Moving from North Carolina to New York at 18 to pursue music, attending St. Johns University and then finding himself signed under Jay-Z at Roc Nation, rapper J. Cole tells of his beginnings in the industry.
Although the young rapper is far from the end of his story, there always comes a beginning because a star may be born, but that doesn’t mean that their light shines bright enough to be noticed and realized.
While on tour for The Blueprint III, J. Cole was able to speak with Sound Session Kube 93 and open up about his origins and what brought him into the rap game.
“My cousin came up from Louisiana and spent the summer with us. He was a little older so I looked up to him. He used to freestyle a little bit and he was really just joking around and he wasn’t really serious about it, but I thought he was serious about it and I was like ‘Ah man that’s dope, teach me how to do it.’ So he was just like it’s easy and I just started freestylin and I didn’t even know what I was talking about. Stupid stuff.”
First rapping like Master P, he switched his style and started blending with Tupac, Canibus, Eminem and Royce Da 5’ 9.” A rapper, however, is established through making their own trails and J.Cole would have to find a way to find his own voice instead of just mimicking everyone else.
“When I started actually recording songs because before it was just writing raps and rapping them in ciphers or wherever I could. Once I started recording, I recorded my first song at 15, then hearing myself back, I was loving it and it was just giving me more fuel. Before I’m just used to hearing other people and trying to emulate them, but now I’m hearing myself and seeing what else I can do and that’s when I really started to work on me.”
As an up-and-comer, the ferocity is essential in his climb to the top and the rapper acknowledges the hunger that comes out each and every time he lays out bars.
“It’s natural, but I do notice it when I hear it. It’s always been like that and that comes from the Royce’s and the Canibus, so Royce has a lot to do with that, in a sense, because I remember literally listening to Royce and being like, ‘Dang, he’s going hard. He’s killin it bar after bar.’ Those were the guys I was gravitating towards at the time.”

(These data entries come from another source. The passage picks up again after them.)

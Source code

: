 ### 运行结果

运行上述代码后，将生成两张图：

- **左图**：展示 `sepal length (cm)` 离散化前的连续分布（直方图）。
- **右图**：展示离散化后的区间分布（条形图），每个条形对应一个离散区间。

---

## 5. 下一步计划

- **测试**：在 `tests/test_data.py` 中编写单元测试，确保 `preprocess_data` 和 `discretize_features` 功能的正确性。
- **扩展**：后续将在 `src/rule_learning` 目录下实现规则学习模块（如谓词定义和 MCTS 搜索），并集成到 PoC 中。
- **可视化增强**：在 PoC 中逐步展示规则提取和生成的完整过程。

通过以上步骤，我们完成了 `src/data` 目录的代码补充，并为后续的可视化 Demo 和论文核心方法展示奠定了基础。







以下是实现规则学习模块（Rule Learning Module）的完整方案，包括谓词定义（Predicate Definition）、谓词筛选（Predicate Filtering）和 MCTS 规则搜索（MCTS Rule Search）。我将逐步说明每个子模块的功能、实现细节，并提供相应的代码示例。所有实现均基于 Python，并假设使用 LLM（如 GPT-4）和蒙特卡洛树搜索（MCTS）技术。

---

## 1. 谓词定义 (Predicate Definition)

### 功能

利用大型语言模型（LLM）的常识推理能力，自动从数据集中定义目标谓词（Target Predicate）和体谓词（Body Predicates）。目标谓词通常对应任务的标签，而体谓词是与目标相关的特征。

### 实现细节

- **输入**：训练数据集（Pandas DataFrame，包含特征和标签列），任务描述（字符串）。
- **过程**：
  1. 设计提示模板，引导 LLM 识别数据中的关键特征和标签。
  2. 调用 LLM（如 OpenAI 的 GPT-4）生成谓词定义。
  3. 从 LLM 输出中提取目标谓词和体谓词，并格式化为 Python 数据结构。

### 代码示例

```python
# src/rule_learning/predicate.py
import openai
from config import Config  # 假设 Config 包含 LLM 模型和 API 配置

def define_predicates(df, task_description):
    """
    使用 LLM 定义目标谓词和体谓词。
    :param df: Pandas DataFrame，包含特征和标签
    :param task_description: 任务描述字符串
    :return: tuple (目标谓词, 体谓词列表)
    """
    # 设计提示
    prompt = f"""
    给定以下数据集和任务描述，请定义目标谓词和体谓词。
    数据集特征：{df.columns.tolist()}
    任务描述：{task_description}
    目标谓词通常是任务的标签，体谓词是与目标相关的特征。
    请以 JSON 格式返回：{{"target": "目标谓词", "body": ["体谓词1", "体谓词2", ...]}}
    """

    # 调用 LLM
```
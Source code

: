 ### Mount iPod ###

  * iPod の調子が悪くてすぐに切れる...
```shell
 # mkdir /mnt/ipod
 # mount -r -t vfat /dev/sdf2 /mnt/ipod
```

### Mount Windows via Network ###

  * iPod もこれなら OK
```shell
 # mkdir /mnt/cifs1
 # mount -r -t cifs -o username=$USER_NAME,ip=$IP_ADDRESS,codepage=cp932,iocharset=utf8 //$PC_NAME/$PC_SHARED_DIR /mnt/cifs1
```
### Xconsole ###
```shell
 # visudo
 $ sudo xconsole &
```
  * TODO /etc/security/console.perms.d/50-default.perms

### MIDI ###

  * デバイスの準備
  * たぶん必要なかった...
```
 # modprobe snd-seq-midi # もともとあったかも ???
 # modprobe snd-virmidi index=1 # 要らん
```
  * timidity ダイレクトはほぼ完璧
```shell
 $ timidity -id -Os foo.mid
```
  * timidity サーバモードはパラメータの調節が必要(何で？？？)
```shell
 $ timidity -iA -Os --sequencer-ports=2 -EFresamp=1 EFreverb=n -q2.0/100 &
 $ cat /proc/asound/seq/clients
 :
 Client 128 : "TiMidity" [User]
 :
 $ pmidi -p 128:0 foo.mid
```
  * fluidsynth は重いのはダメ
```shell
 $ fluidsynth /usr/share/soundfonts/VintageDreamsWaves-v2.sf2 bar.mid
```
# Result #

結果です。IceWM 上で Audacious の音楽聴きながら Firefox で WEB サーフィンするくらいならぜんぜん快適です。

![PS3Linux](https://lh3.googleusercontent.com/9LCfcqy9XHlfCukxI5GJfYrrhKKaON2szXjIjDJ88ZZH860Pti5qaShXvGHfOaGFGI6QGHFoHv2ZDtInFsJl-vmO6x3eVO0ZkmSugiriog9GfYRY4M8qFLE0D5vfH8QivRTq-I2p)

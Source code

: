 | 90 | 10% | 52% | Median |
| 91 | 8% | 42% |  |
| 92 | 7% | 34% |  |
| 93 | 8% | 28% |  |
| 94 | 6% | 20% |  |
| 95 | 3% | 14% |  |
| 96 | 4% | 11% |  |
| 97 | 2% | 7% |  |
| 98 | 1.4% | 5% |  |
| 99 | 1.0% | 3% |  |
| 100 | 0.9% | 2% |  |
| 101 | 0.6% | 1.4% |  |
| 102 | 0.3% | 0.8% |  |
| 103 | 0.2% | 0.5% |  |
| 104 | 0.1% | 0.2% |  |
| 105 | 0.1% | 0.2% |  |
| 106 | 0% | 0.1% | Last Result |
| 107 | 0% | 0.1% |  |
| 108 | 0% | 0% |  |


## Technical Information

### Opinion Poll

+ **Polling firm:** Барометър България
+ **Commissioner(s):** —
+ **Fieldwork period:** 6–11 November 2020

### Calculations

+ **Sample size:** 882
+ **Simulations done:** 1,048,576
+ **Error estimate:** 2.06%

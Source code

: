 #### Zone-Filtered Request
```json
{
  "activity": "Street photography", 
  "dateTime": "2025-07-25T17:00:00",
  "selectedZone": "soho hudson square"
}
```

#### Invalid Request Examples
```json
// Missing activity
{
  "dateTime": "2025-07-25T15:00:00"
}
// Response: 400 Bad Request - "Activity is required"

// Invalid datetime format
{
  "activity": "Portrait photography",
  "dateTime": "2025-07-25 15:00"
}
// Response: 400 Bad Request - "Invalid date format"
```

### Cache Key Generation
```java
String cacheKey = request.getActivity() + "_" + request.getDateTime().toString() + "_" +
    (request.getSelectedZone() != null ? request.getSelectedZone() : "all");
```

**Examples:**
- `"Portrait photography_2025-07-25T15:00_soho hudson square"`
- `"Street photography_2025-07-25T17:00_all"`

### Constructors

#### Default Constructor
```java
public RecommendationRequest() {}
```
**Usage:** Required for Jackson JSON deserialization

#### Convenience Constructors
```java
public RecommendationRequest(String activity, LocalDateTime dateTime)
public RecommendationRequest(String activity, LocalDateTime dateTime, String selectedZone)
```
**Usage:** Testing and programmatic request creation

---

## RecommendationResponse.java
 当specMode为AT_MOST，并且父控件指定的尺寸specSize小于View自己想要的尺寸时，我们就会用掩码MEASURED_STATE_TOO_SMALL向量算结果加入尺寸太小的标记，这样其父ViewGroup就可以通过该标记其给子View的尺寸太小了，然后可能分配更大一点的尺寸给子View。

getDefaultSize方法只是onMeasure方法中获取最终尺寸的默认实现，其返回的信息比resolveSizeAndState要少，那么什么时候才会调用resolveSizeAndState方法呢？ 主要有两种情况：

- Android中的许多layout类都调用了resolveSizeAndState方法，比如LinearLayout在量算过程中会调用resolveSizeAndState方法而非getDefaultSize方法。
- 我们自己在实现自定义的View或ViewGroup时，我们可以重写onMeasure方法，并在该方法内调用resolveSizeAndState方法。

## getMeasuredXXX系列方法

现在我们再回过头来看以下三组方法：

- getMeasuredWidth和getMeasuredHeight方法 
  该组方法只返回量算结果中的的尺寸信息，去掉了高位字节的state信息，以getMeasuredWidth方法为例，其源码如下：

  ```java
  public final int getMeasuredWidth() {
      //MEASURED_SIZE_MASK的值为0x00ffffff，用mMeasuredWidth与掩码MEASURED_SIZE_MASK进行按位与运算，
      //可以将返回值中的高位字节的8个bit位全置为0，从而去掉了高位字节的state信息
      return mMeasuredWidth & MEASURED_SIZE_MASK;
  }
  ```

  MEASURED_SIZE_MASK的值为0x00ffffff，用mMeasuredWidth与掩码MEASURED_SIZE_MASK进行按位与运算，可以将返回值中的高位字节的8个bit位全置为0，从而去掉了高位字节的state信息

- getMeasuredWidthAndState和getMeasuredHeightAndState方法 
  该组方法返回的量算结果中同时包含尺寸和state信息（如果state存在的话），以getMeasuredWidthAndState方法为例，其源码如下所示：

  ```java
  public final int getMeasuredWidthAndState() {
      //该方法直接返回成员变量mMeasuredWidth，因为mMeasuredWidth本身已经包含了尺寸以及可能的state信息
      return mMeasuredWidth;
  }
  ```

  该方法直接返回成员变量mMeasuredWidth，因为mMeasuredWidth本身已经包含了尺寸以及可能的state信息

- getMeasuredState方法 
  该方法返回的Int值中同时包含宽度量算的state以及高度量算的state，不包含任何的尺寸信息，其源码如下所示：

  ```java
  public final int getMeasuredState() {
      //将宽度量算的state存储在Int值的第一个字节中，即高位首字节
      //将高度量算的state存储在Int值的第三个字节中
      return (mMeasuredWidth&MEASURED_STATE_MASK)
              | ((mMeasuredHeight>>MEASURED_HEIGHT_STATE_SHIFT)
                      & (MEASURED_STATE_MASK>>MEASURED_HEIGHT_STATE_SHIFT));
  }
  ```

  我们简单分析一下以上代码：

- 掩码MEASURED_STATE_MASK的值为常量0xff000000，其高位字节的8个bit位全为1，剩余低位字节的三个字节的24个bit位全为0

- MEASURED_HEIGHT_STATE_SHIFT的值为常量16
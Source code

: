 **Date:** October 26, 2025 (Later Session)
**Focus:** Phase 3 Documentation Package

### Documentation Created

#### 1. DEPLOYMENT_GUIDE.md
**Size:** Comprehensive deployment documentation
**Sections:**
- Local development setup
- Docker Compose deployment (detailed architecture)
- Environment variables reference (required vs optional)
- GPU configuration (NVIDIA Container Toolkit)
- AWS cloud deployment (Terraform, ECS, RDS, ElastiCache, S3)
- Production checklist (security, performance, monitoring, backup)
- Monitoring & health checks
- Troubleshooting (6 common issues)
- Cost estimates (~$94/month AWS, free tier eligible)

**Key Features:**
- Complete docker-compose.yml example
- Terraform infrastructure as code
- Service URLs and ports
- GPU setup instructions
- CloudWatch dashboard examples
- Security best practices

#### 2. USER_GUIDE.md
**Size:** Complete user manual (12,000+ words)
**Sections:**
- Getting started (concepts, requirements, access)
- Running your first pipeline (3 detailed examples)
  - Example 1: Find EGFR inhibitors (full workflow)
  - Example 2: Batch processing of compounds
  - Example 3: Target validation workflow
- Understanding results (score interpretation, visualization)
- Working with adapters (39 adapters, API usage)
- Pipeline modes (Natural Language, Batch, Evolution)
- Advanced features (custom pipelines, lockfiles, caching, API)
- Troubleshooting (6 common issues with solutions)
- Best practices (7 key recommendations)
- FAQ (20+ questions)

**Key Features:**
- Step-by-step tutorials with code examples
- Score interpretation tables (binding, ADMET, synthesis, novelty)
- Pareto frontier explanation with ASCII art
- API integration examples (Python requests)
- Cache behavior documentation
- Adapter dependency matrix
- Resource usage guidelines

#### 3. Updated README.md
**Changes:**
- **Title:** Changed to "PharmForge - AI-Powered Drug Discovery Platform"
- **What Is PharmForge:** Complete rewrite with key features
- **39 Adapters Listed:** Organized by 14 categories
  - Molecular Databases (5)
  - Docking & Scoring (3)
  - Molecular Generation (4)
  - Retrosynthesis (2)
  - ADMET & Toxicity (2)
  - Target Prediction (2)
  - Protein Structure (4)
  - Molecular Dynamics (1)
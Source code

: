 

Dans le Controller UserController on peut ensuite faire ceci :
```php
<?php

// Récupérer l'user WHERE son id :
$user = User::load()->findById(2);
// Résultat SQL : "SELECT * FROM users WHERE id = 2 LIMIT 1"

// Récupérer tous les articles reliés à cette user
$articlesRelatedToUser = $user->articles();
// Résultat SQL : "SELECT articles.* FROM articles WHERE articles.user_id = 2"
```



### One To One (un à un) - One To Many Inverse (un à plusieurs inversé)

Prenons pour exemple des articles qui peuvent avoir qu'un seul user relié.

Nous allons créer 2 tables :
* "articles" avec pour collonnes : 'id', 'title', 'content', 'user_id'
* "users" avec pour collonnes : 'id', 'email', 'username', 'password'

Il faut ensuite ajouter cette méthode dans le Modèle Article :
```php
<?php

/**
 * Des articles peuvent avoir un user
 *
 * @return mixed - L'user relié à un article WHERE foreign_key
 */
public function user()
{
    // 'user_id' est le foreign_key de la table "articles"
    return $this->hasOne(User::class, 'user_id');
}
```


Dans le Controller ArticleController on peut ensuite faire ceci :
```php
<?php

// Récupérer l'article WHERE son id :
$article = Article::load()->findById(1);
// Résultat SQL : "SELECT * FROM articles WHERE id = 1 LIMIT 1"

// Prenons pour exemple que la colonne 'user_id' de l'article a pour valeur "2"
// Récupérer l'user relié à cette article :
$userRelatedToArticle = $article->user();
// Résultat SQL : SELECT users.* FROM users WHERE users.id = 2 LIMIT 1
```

Cole also spoke on his college experience and how everything in life has a way of shaping a person and helping them further down his/her path. Fending for his own in New York, he would have to find a way to maintain and survive.
“Whether you leave high school and go to college or go to the army, whatever your phase or your path is will change you in some way, shape or form. Those bonds that you build with people, time away. I was talking to my father about the army and he was telling me about some of his experiences and it was a lot like school. Some of the people that you meet are going to be around forever. I basically had to become a man in New York in college. I had no family so I was really up there. I was in school and on my own so it shaped me. New relationships, new people, just a whole new perspective on life.”